Emre Kongar'ın Resmi* İnternet Sitesi


Kitaplar

Green Bullet Makaleler

Green Bullet Articles in English

Sürekli Yazılar


 

AYDINLANMA

 

EMRE KONGAR

 

RASATHANEYİ BOMBALAMAK YA DA ÜNİVERSİTELERE EL KOYMAK

 

Zaman zaman düşünmüşümdür:

"Yıldırımlar yaratan bir ırkın" mı çocuklarıyız, yoksa "ünlü astronom ve matematikçi Takiyeddin Mehmed Efendi'nin Tophane'deki rasathanesini, denizden bombardıman ettirerek yıkan bir ırkın" mı?

Çökmüş bir sözde laik eğitim sistemi ve onun yerine geçirilmek istenen dinci, sözde bir imam-hatip düzeni, çocuklarımızı hem kara cahil, hem de dogmatik düşünceye yatkın bir biçimde yetiştirdiği için, ne kendi tarihimizi ne de dünya tarihini biliyoruz.

Çocuklarımıza Galile'yi biraz öğretiriz; o da yalan yanlış.

Ama Takiyeddin Mehmet Efendi'den söz etmeyiz.

Galile'nin yargılanışından otuz yıl kadar önce, Şeyhülislamın kışkırtmasıyla, III. Murat'ın, emrinde 12 kadar bilim insanı olan, çağının ileri araç ve gereçlerini kullanarak gökyüzünün sırlarını çözmeye çalışan Takiyeddin'in rasathanesini, "uğursuzluk getirir" diye, denizden, Kaptanı Derya Kılıç Ali Paşa'ya bombardıman ettirerek yıktırdığını kimse ne anımsar, ne okutur.

İmparatorluğun niçin geri kaldığını, Osmanlı'nın bilime bakışı açısından irdelemek isteyenler, Erdal İnönü'nün bilim tarihi konusunda verdiği ve TÜBİTAK tarafından yayınlanan iki konferansın metnine bakabilirler.

* * *

Anadolu Ajansı'nın haberine göre Başbakan Tayyip Erdoğan, NTV'de Murat Yetkin'le yaptığı söyleşide şöyle demiş:

"Bütün üniversitelerin özlük hakları, kadroları hükümet tarafından karşılanıyor.
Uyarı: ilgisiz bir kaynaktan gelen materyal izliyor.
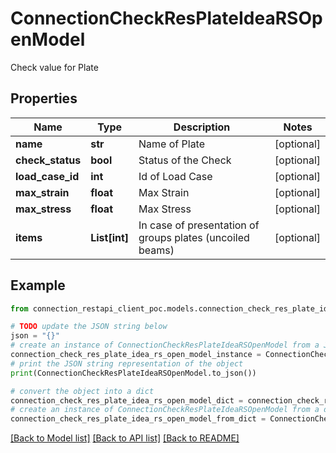 # ConnectionCheckResPlateIdeaRSOpenModel

Check value for Plate

## Properties

Name | Type | Description | Notes
------------ | ------------- | ------------- | -------------
**name** | **str** | Name of Plate | [optional] 
**check_status** | **bool** | Status of the Check | [optional] 
**load_case_id** | **int** | Id of Load Case | [optional] 
**max_strain** | **float** | Max Strain | [optional] 
**max_stress** | **float** | Max Stress | [optional] 
**items** | **List[int]** | In case of presentation of groups plates (uncoiled beams) | [optional] 

## Example

```python
from connection_restapi_client_poc.models.connection_check_res_plate_idea_rs_open_model import ConnectionCheckResPlateIdeaRSOpenModel

# TODO update the JSON string below
json = "{}"
# create an instance of ConnectionCheckResPlateIdeaRSOpenModel from a JSON string
connection_check_res_plate_idea_rs_open_model_instance = ConnectionCheckResPlateIdeaRSOpenModel.from_json(json)
# print the JSON string representation of the object
print(ConnectionCheckResPlateIdeaRSOpenModel.to_json())

# convert the object into a dict
connection_check_res_plate_idea_rs_open_model_dict = connection_check_res_plate_idea_rs_open_model_instance.to_dict()
# create an instance of ConnectionCheckResPlateIdeaRSOpenModel from a dict
connection_check_res_plate_idea_rs_open_model_from_dict = ConnectionCheckResPlateIdeaRSOpenModel.from_dict(connection_check_res_plate_idea_rs_open_model_dict)
```
[[Back to Model list]](../README.md#documentation-for-models) [[Back to API list]](../README.md#documentation-for-api-endpoints) [[Back to README]](../README.md)



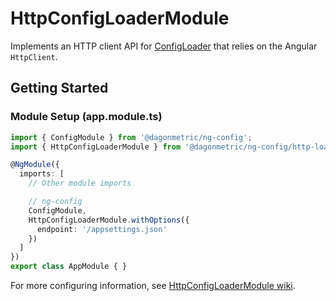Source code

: # HttpConfigLoaderModule

Implements an HTTP client API for [ConfigLoader](https://github.com/DagonMetric/ng-config/blob/master/modules/ng-config/src/config-loader.ts) that relies on the Angular `HttpClient`.

## Getting Started

### Module Setup (app.module.ts)

```typescript
import { ConfigModule } from '@dagonmetric/ng-config';
import { HttpConfigLoaderModule } from '@dagonmetric/ng-config/http-loader';

@NgModule({
  imports: [
    // Other module imports

    // ng-config
    ConfigModule,
    HttpConfigLoaderModule.withOptions({
      endpoint: '/appsettings.json'
    })
  ]
})
export class AppModule { }
```

For more configuring information, see [HttpConfigLoaderModule wiki](https://github.com/DagonMetric/ng-config/wiki/HttpConfigLoaderModule).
Parayı veren hükümet. Diyorlar ki, hükümet parayı versin, biz kullanalım. Dünyanın hiçbir yerinde böyle bir şey yok? Üniversitelerle ilgili, binasını yapmaya varıncaya kadar parasını vermeye varıncaya kadar, her şeyini vereceğiz, ondan sonra biz oranın idaresiyle alakalı söz sahibi olmayacağız. Böyle şey olmaz."

* * *

Başbakan yanlış biliyor:

Bütün dünyada ve özellikle üniversiteleri özel kişilerin ve fonların finanse ettiği Amerika Birleşik Devletlerinde üniversitelerin hem idari hem de akademik kadroları, özerk kurullar tarafından, şeffaf standartlara göre oluşturulur.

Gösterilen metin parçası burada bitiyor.